# [What needs to be done]
Pull every line containing the word "xmsyj" out of the material below.

# [Raw data]
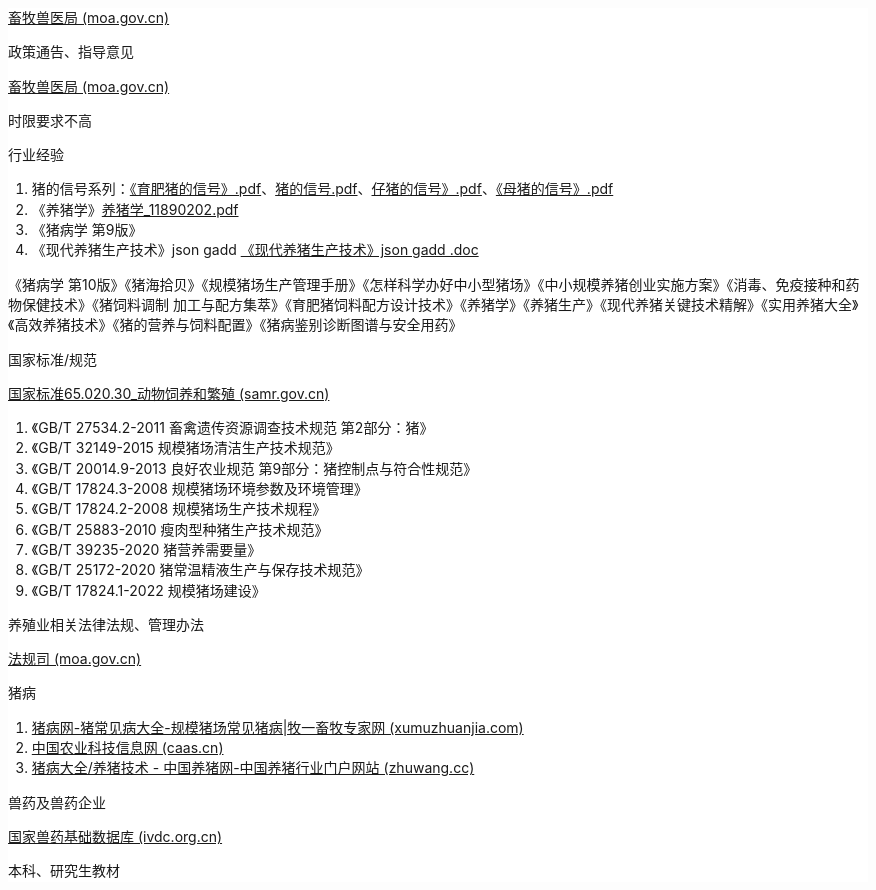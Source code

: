[畜牧兽医局 (moa.gov.cn)](http://www.xmsyj.moa.gov.cn/)

政策通告、指导意见

[畜牧兽医局 (moa.gov.cn)](http://www.xmsyj.moa.gov.cn/)

时限要求不高

行业经验

1.  猪的信号系列：[《育肥猪的信号》.pdf](/download/attachments/114678347/%E3%80%8A%E8%82%B2%E8%82%A5%E7%8C%AA%E7%9A%84%E4%BF%A1%E5%8F%B7%E3%80%8B.pdf?version=1&modificationDate=1704787046553&api=v2)、[猪的信号.pdf](/download/attachments/114678347/%E7%8C%AA%E7%9A%84%E4%BF%A1%E5%8F%B7.pdf?version=1&modificationDate=1704787250237&api=v2)、[仔猪的信号》.pdf](/download/attachments/114678347/%E4%BB%94%E7%8C%AA%E7%9A%84%E4%BF%A1%E5%8F%B7%E3%80%8B.pdf?version=1&modificationDate=1704787369189&api=v2)、[《母猪的信号》.pdf](/download/attachments/114678347/%E3%80%8A%E6%AF%8D%E7%8C%AA%E7%9A%84%E4%BF%A1%E5%8F%B7%E3%80%8B.pdf?version=1&modificationDate=1704787390622&api=v2)
2.  《养猪学》[养猪学\_11890202.pdf](/download/attachments/114678347/%E5%85%BB%E7%8C%AA%E5%AD%A6_11890202.pdf?version=1&modificationDate=1704850221202&api=v2)
3.  《猪病学 第9版》
4.  《现代养猪生产技术》json gadd [《现代养猪生产技术》json gadd .doc](/download/attachments/114678347/%E3%80%8A%E7%8E%B0%E4%BB%A3%E5%85%BB%E7%8C%AA%E7%94%9F%E4%BA%A7%E6%8A%80%E6%9C%AF%E3%80%8Bjson%20gadd%C2%A0.doc?version=1&modificationDate=1704794390759&api=v2)

  

《猪病学 第10版》《猪海拾贝》《规模猪场生产管理手册》《怎样科学办好中小型猪场》《中小规模养猪创业实施方案》《消毒、免疫接种和药物保健技术》《猪饲料调制 加工与配方集萃》《育肥猪饲料配方设计技术》《养猪学》《养猪生产》《现代养猪关键技术精解》《实用养猪大全》《高效养猪技术》《猪的营养与饲料配置》《猪病鉴别诊断图谱与安全用药》

国家标准/规范

[国家标准65.020.30\_动物饲养和繁殖 (samr.gov.cn)](https://openstd.samr.gov.cn/bzgk/gb/std_list_ics?p6=65.020.30_%E5%8A%A8%E7%89%A9%E9%A5%B2%E5%85%BB%E5%92%8C%E7%B9%81%E6%AE%96)

1.  《GB/T 27534.2-2011 畜禽遗传资源调查技术规范 第2部分：猪》
2.  《GB/T 32149-2015 规模猪场清洁生产技术规范》
3.  《GB/T 20014.9-2013 良好农业规范 第9部分：猪控制点与符合性规范》
4.  《GB/T 17824.3-2008 规模猪场环境参数及环境管理》
5.  《GB/T 17824.2-2008 规模猪场生产技术规程》
6.  《GB/T 25883-2010 瘦肉型种猪生产技术规范》
7.  《GB/T 39235-2020 猪营养需要量》
8.  《GB/T 25172-2020 猪常温精液生产与保存技术规范》
9.  《GB/T 17824.1-2022 规模猪场建设》

养殖业相关法律法规、管理办法

[法规司 (moa.gov.cn)](http://www.fgs.moa.gov.cn/)

猪病

1.  [猪病网-猪常见病大全-规模猪场常见猪病|牧一畜牧专家网 (xumuzhuanjia.com)](https://www.xumuzhuanjia.com/bing)
2.  [中国农业科技信息网 (caas.cn)](https://cast.caas.cn/)
3.  [猪病大全/养猪技术 - 中国养猪网-中国养猪行业门户网站 (zhuwang.cc)](https://news.zhuwang.cc/zhubingdq/index.html)

兽药及兽药企业

[国家兽药基础数据库 (ivdc.org.cn)](http://vdts.ivdc.org.cn:8081/cx/)

本科、研究生教材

# [Finished exercise]
:[畜牧兽医局 (moa.gov.cn)](http://www.xmsyj.moa.gov.cn/)
[畜牧兽医局 (moa.gov.cn)](http://www.xmsyj.moa.gov.cn/)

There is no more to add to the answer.